To win a seat like mine means constantly building and rebuilding a coalition of support; it means being forthright in explaining what value you’re adding as an elected politician; it means spelling out what you stand for and how you differ from Tory opponents.
It’s harder to ‘campaign’ as a government and as ministers than as a marginal seat constituency MP but it’s not impossible – and it’s a mindset that injects energy and purpose.
Firstly on the coalition. Of course we’re not still fighting the elections of the 90s. Not least because of the success we’ve achieved as a government in transforming public services, challenging the worst forms of poverty and moving social attitudes.
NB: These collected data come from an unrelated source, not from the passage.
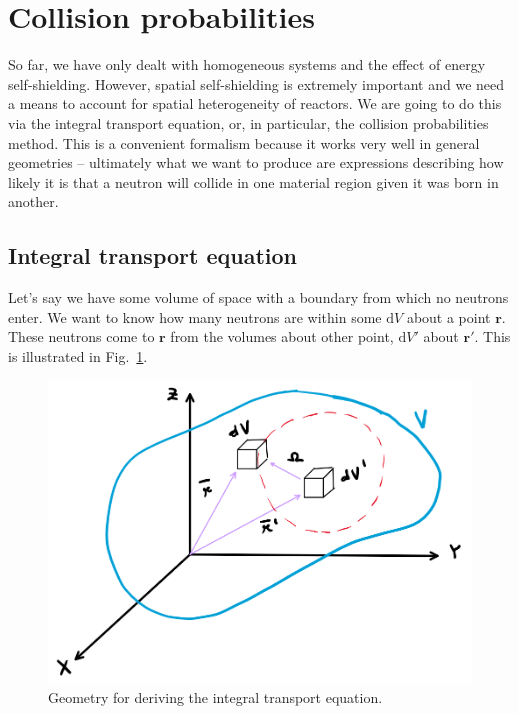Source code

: \section{Collision probabilities}

So far, we have only dealt with homogeneous systems and the effect of energy self-shielding. However, spatial self-shielding is extremely important and we need a means to account for spatial heterogeneity of reactors. We are going to do this via the integral transport equation, or, in particular, the collision probabilities method. This is a convenient formalism because it works very well in general geometries -- ultimately what we want to produce are expressions describing how likely it is that a neutron will collide in one material region given it was born in another.

\subsection{Integral transport equation}

Let's say we have some volume of space with a boundary from which no neutrons enter. We want to know how many neutrons are within some $\mathrm{d}V$ about a point $\mathbf{r}$. These neutrons come to $\mathbf{r}$ from the volumes about other point, $\mathrm{d}V'$ about $\mathbf{r}'$. This is illustrated in Fig.~\ref{fig:CP}.

\begin{figure}[h]
  \centering
  \includegraphics[scale=0.70]{./Figures/P5/integralTransport.png} 
  \caption{Geometry for deriving the integral transport equation.} 
  \label{fig:CP}
\end{figure}

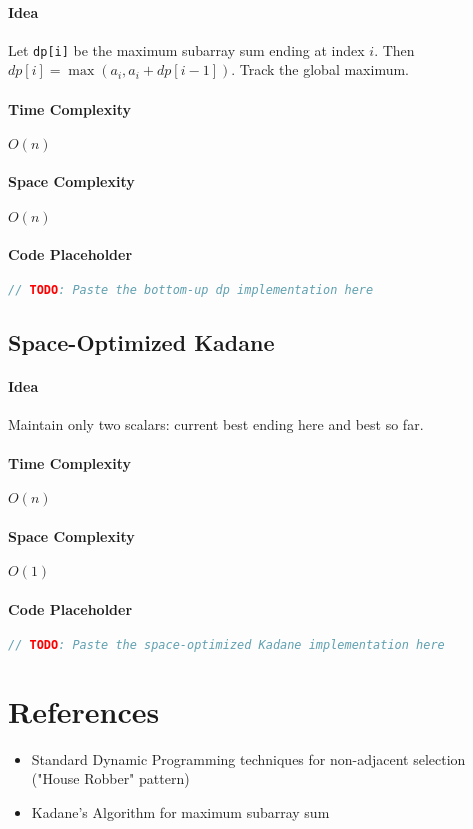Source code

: \documentclass[11pt,a4paper]{article}
\begin{document}
\paragraph{Idea} Let \texttt{dp[i]} be the maximum subarray sum ending at index \(i\). Then \(dp[i] = \max(a_i, a_i + dp[i-1])\). Track the global maximum.

\paragraph{Time Complexity} \(O(n)\)

\paragraph{Space Complexity} \(O(n)\)

\paragraph{Code Placeholder}
\begin{lstlisting}[language=C++, caption={q2: Bottom-Up DP (Kadane via dp array)}, label={lst:q2-tab}]
// TODO: Paste the bottom-up dp implementation here
\end{lstlisting}

\subsection{Space-Optimized Kadane}
\paragraph{Idea} Maintain only two scalars: current best ending here and best so far.

\paragraph{Time Complexity} \(O(n)\)

\paragraph{Space Complexity} \(O(1)\)

\paragraph{Code Placeholder}
\begin{lstlisting}[language=C++, caption={q2: Space-Optimized Kadane}, label={lst:q2-iter}]
// TODO: Paste the space-optimized Kadane implementation here
\end{lstlisting}

\section{References}
\begin{itemize}[leftmargin=*]
  \item Standard Dynamic Programming techniques for non-adjacent selection ("House Robber" pattern)
  \item Kadane's Algorithm for maximum subarray sum
\end{itemize}
\end{document}
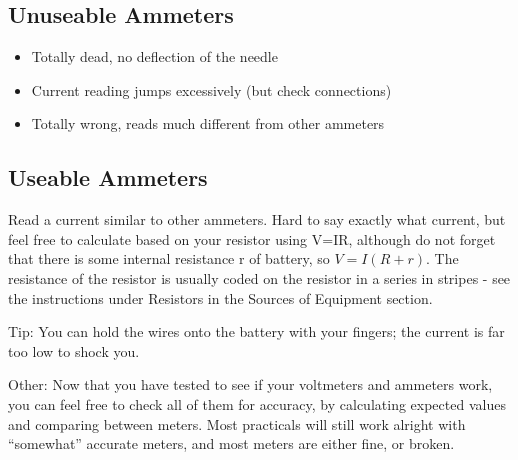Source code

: \subsection{Unuseable Ammeters} 	
\begin{itemize}
\item{Totally dead, 
no deflection of the needle}
\item{Current reading jumps excessively (but check connections)}
\item{Totally wrong, 
reads much different from other ammeters}
\end{itemize}

\subsection{Useable Ammeters}
Read a current similar to other ammeters. 
Hard to say exactly what current, 
but feel free to calculate based on your resistor using V=IR, 
although do not forget that there is 
some internal resistance r of battery, 
so $V=I(R+r)$. 
The resistance of the resistor is usually coded 
on the resistor in a series in stripes - 
see the instructions under Resistors in the Sources of Equipment section.

Tip: You can hold the wires onto the battery with your fingers; 
the current is far too low to shock you.

Other: Now that you have tested to see 
if your voltmeters and ammeters work, 
you can feel free to check all of them for accuracy, 
by calculating expected values and comparing between meters. 
Most practicals will still work alright with “somewhat” accurate meters, 
and most meters are either fine, 
or broken.
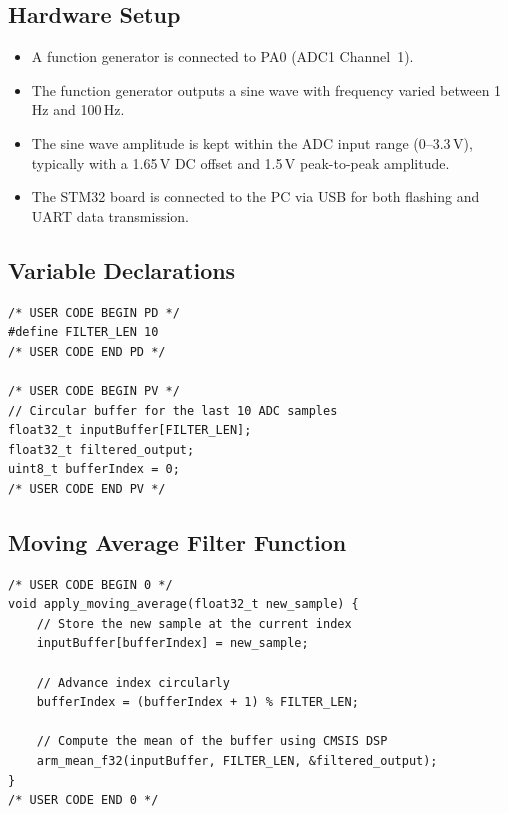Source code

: \documentclass[12pt,a4paper]{article}
\begin{document}
\subsection{Hardware Setup}
\begin{itemize}
    \item A function generator is connected to PA0 (ADC1 Channel~1).
    \item The function generator outputs a sine wave with frequency varied between 1\,Hz and 100\,Hz.
    \item The sine wave amplitude is kept within the ADC input range (0--3.3\,V), typically with a 1.65\,V DC offset and 1.5\,V peak-to-peak amplitude.
    \item The STM32 board is connected to the PC via USB for both flashing and UART data transmission.
\end{itemize}

\subsection{Variable Declarations}

\begin{lstlisting}[caption=Task 2: Global Variables and Filter Definition]
/* USER CODE BEGIN PD */
#define FILTER_LEN 10
/* USER CODE END PD */

/* USER CODE BEGIN PV */
// Circular buffer for the last 10 ADC samples
float32_t inputBuffer[FILTER_LEN];
float32_t filtered_output;
uint8_t bufferIndex = 0;
/* USER CODE END PV */
\end{lstlisting}

\subsection{Moving Average Filter Function}

\begin{lstlisting}[caption=Task 2: Moving Average Filter Implementation]
/* USER CODE BEGIN 0 */
void apply_moving_average(float32_t new_sample) {
    // Store the new sample at the current index
    inputBuffer[bufferIndex] = new_sample;

    // Advance index circularly
    bufferIndex = (bufferIndex + 1) % FILTER_LEN;

    // Compute the mean of the buffer using CMSIS DSP
    arm_mean_f32(inputBuffer, FILTER_LEN, &filtered_output);
}
/* USER CODE END 0 */
\end{lstlisting}
\end{document}
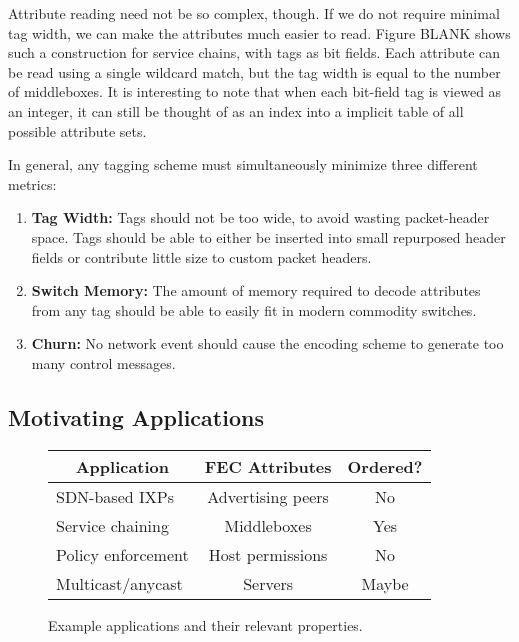 
Attribute reading need not be so complex, though. If we do not require minimal
tag width, we can make the attributes much easier to read. Figure BLANK shows
such a construction for service chains, with tags as bit fields. Each attribute
can be read using a single wildcard match, but the tag width is equal to the
number of middleboxes. It is interesting to note that when each bit-field tag is
viewed as an integer, it can still be thought of as an index into a implicit
table of all possible attribute sets. 

In general, any tagging scheme must simultaneously minimize three different
metrics: \begin{enumerate} \item \textbf{Tag Width:} Tags should not be too
wide, to avoid wasting packet-header space.  Tags should be able to either be
inserted into small repurposed header fields or contribute little size to custom
packet headers.  \item \textbf{Switch Memory:} The amount of memory required to
decode attributes from any tag should be able to easily fit in modern commodity
switches.  \item \textbf{Churn:} No network event should cause the encoding
scheme to generate too many control messages.  \end{enumerate}


\subsection{Motivating Applications} 
\label{ssec:motivating-apps}

\begin{figure} \small \begin{center}
\begin{tabular}{|l|c|c|} \hline \multicolumn{1}{|c|}{\bf Application} &
\multicolumn{1}{c|}{\bf FEC Attributes} & \multicolumn{1}{c|}{\bf Ordered?}\\
\hline SDN-based IXPs & Advertising peers & No \\ \hline Service chaining &
Middleboxes & Yes \\ \hline Policy enforcement & Host permissions & No \\ \hline
Multicast/anycast & Servers & Maybe \\ \hline \end{tabular} \end{center}
\caption{Example applications and their relevant properties. }
\label{tab:applications} \end{figure}

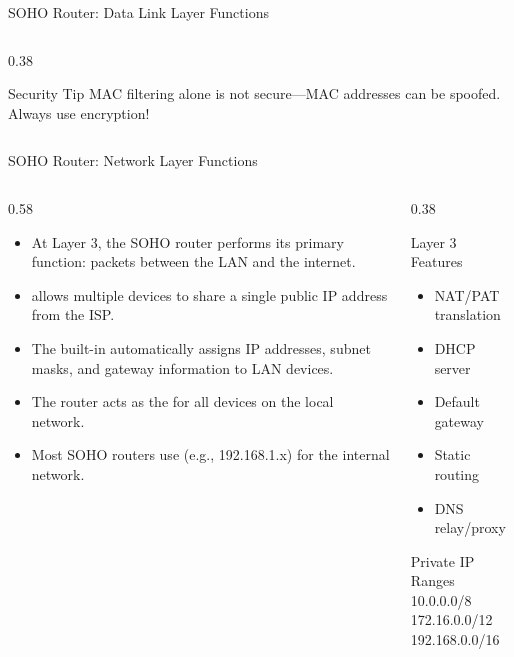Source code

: \documentclass[aspectratio=169]{beamer}  %
\begin{document}
\begin{frame}{SOHO Router: Data Link Layer Functions}
\begin{columns}[T]
\begin{column}{0.38\textwidth}
            \vspace{0.3em}
            \begin{alertblock}{Security Tip}
                MAC filtering alone is not secure---MAC addresses can be spoofed. Always use encryption!
            \end{alertblock}
        \end{column}
    \end{columns}
\end{frame}

\begin{frame}{SOHO Router: Network Layer Functions}
    \begin{columns}[T]
        \begin{column}{0.58\textwidth}
            \begin{itemize}
                \item At Layer 3, the SOHO router performs its primary function:  packets between the LAN and the internet.
                \item {} allows multiple devices to share a single public IP address from the ISP.
                \item The built-in  automatically assigns IP addresses, subnet masks, and gateway information to LAN devices.
                \item The router acts as the  for all devices on the local network.
                \item Most SOHO routers use  (e.g., 192.168.1.x) for the internal network.
            \end{itemize}
        \end{column}
        \begin{column}{0.38\textwidth}
            \begin{block}{Layer 3 Features}
                \begin{itemize}
                    \item NAT/PAT translation
                    \item DHCP server
                    \item Default gateway
                    \item Static routing
                    \item DNS relay/proxy
                \end{itemize}
            \end{block}
            
            \vspace{0.3em}
            \begin{exampleblock}{Private IP Ranges}
                \small
                10.0.0.0/8 \\
                172.16.0.0/12 \\
                192.168.0.0/16
            \end{exampleblock}
        \end{column}
    \end{columns}
\end{frame}
\end{document}
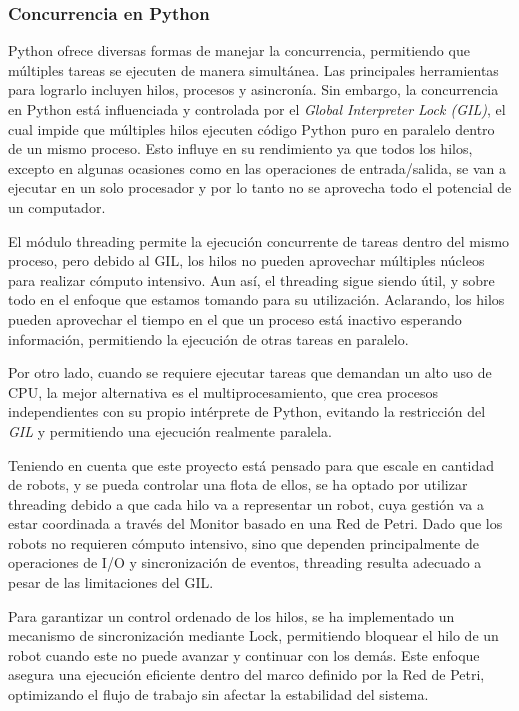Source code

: \subsubsection{Concurrencia en Python}

Python ofrece diversas formas de manejar la concurrencia, permitiendo que múltiples tareas se ejecuten de manera simultánea. Las principales herramientas para lograrlo incluyen hilos, procesos y asincronía. Sin embargo, la concurrencia en Python está influenciada y controlada por el \textit{Global Interpreter Lock (GIL)}, el cual impide que múltiples hilos ejecuten código Python puro en paralelo dentro de un mismo proceso. Esto influye en su rendimiento ya que todos los hilos, excepto en algunas ocasiones como en las operaciones de entrada/salida, se van a ejecutar en un solo procesador y por lo tanto no se aprovecha todo el potencial de un computador. \cite{lanaro2017python}

El módulo threading permite la ejecución concurrente de tareas dentro del mismo proceso, pero debido al GIL, los hilos no pueden aprovechar múltiples núcleos para realizar cómputo intensivo. Aun así, el threading sigue siendo útil, y sobre todo en el enfoque que estamos tomando para su utilización. Aclarando, los hilos pueden aprovechar el tiempo en el que un proceso está inactivo esperando información, permitiendo la ejecución de otras tareas en paralelo.

Por otro lado, cuando se requiere ejecutar tareas que demandan un alto uso de CPU, la mejor alternativa es el multiprocesamiento, que crea procesos independientes con su propio intérprete de Python, evitando la restricción del \textit{GIL} y permitiendo una ejecución realmente paralela.

Teniendo en cuenta que este proyecto está pensado para que escale en cantidad de robots, y se pueda controlar una flota de ellos, se ha optado por utilizar threading debido a que cada hilo va a representar un robot, cuya gestión va a estar coordinada a través del Monitor basado en una Red de Petri. Dado que los robots no requieren cómputo intensivo, sino que dependen principalmente de operaciones de I/O y sincronización de eventos, threading resulta adecuado a pesar de las limitaciones del GIL.

Para garantizar un control ordenado de los hilos, se ha implementado un mecanismo de sincronización mediante Lock, permitiendo bloquear el hilo de un robot cuando este no puede avanzar y continuar con los demás. Este enfoque asegura una ejecución eficiente dentro del marco definido por la Red de Petri, optimizando el flujo de trabajo sin afectar la estabilidad del sistema.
Not least because we’ve proved we can tackle crime, be tough on security and deliver economic stability through previous tough economic times.
But feeling secure in your job and your community; being treated fairly – with help when you and others need it, recognition of your contribution and expectation that people take responsibility for their actions – and getting the best chance to make the most of your life and that of your children wherever you start out. These aren’t heartland or middle class values. They’re the values shared by Labour voters from Glasgow to Henley and, despite the results, are not yet embedded in Tory policies.
In fact, the Tories face a big political challenge in the current climate. What is the role of government in a period of global economic uncertainty? It certainly shouldn’t be to fudge long term decisions on energy policy. It certainly shouldn’t be to revert to isolationist political and economic policies. It certainly shouldn’t be to promote elitist education and training options. We haven’t. They have.
What is the role of government in driving further public service reform? It’s to build local voice and capacity as we’ve done with neighbourhood policing and in the Police Green paper. It’s to use direct, private and voluntary sector provision to ensure access, choice and quality as we’re doing in health.
In as much as the Tories have a view on the modern role of government, it’s appears to be that it should be smaller. With a progressive view of the role of, and point of, democratically elected national government we can make our case and turn a spotlight on Tory plans over the coming months.
And we have another opportunity. Labour in local government has historically shown both the best and worst of Labour in power. Tories in local government are already showing the worst of Tories in power!
I’m ready for my holiday, but that’s because I want to be ready for September. There is everything to play for in my marginal seat!